There is not much money to be made with antibiotics as they are only prescribed for a limited period of time, in contrast to drugs that are required for the long-term treatment of metabolic diseases and cancer. The pharmaceutical industry is therefore not overly interested in investing in research in a field that offers scant financial rewards. At present, research into antibiotics is therefore mainly carried out in academic settings. In order to increase the chances of identifying effective antimicrobials, the search for novel substances is no longer restricted to bacteria and fungi, but has been extended to unusual groups of organisms. For example, Dr. Stefan Zimmermann and Prof. Dr. Paul Schnitzler from the Department of Infectious Diseases at Heidelberg University are investigating the potential effects of propolis extracts against multi-resistant bacteria. Propolis is a resin that honeybees collect from botanical sources and use as a sealant for cracks and crevices in the hive. Some types of propolis have been shown to have antibacterial and antifungal activity. Dose-response profiles with purified, concentrated propolis extracts have shown that the resins are able to inhibit the growth or kill a number of clinically important bacterial strains, including streptococci and methicillin-resistant staphylococci. This finding suggests that the researchers’ propolis extract might be used for the development of alternative products for the therapy of microbial infections.  

New training programme: "Antibiotic Stewardship"

Electron microscope image of vancomycin-resistant enterococci (noscomial infection). © Centers for Disease Control and Prevention

Strict hygiene measures, beginning with thorough hand washing, effectively reduce the risk of infection in hospitals. In addition, the increase in microbial resistance to antibiotics can be counteracted to some extent with strategies for changing antimicrobial prescribing behaviour in order to ensure the efficacy of available antibiotics. With support from the German Federal Ministry of Health, the German Society for Infectious Diseases has initiated “Antibiotic Stewardship” (ABS) training programmes that focus on standards and guidelines for optimising the therapy of bacterial infections as well as measures for the responsible utilisation of antibiotics in hospitals and GP practices.

In Germany, 180 or so medical specialists have so far been trained as ABS experts, including PD Dr. Roger Vogelmann, senior physician and deputy director of the Department of Internal Medicine II of the University Medical Centre in Mannheim. Vogelmann, who is the first ABS expert at Mannheim University Hospital, pointed out that in comparison with other European countries, Germany falls somewhere in the middle of the rankings with regard to the use of antibiotics and the development of multiresistances. Although Baden-Württemberg is fairly well placed in comparison with other German states, antibiotics are also administered too early here, in excessive quantities and for too long.  

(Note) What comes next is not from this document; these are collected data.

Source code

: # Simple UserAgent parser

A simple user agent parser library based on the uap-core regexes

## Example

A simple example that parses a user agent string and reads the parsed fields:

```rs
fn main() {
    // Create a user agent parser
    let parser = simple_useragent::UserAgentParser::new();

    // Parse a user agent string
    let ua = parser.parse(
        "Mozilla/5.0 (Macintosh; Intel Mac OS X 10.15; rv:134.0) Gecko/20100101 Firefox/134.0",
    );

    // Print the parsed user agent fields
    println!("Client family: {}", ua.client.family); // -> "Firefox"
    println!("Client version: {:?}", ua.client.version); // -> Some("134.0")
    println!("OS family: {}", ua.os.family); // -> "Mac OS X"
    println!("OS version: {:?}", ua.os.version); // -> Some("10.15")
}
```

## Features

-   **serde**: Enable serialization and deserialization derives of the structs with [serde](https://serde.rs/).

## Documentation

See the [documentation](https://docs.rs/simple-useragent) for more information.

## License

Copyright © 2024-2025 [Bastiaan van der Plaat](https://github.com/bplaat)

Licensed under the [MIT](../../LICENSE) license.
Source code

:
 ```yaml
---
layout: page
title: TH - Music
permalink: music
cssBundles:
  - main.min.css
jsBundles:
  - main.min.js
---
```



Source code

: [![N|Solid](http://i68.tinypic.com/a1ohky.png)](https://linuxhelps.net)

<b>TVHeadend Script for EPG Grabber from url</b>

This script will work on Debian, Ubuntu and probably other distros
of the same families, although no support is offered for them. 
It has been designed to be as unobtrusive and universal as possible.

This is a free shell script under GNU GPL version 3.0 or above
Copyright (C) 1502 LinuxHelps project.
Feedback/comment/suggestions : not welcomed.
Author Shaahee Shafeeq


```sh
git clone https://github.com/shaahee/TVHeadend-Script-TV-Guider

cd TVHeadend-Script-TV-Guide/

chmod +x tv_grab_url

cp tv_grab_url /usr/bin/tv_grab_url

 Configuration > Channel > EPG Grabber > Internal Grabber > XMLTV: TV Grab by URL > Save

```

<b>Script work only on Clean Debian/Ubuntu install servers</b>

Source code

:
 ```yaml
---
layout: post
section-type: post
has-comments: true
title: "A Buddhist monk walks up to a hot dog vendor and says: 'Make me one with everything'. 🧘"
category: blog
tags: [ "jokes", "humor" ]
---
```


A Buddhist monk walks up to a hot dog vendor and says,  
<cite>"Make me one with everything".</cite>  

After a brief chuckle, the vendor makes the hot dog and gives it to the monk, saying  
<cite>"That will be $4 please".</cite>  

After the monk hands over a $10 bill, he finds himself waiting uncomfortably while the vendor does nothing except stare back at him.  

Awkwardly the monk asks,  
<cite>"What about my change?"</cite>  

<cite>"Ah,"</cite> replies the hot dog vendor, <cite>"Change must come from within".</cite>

Assessing bacterial cultures in Petri dishes. © Heidelberg University Hospital

A particular problem is that broad-spectrum antibiotics are far too frequently prescribed. As they act against a wide range of disease-causing bacteria, they should only be administered in specific medical situations as a last resort, and not as first-line treatment. However, GPs often do not have the time and possibility to identify which bacteria have caused a certain disease, and therefore tend to prescribe broad-spectrum antibiotics in order to be on the safe side. In his role as ABS expert at Mannheim University Hospital, Vogelmann has set up a team of doctors, pharmacists and microbiologists with the goal of implementing ABS measures. Amongst other things, they are developing an easy-to-use decision support software that calculates appropriate therapies, suggests an appropriate antibiotic, dosage, length of treatment, as well as providing information about seats of infection and local or regional occurrences of antibiotic resistance. The programme is also designed to support GPs in their treatment decisions. The team hopes that their activities will contribute to preventing the development of multi-resistant pathogens, reducing the length of disease and decreasing mortality rates from infection.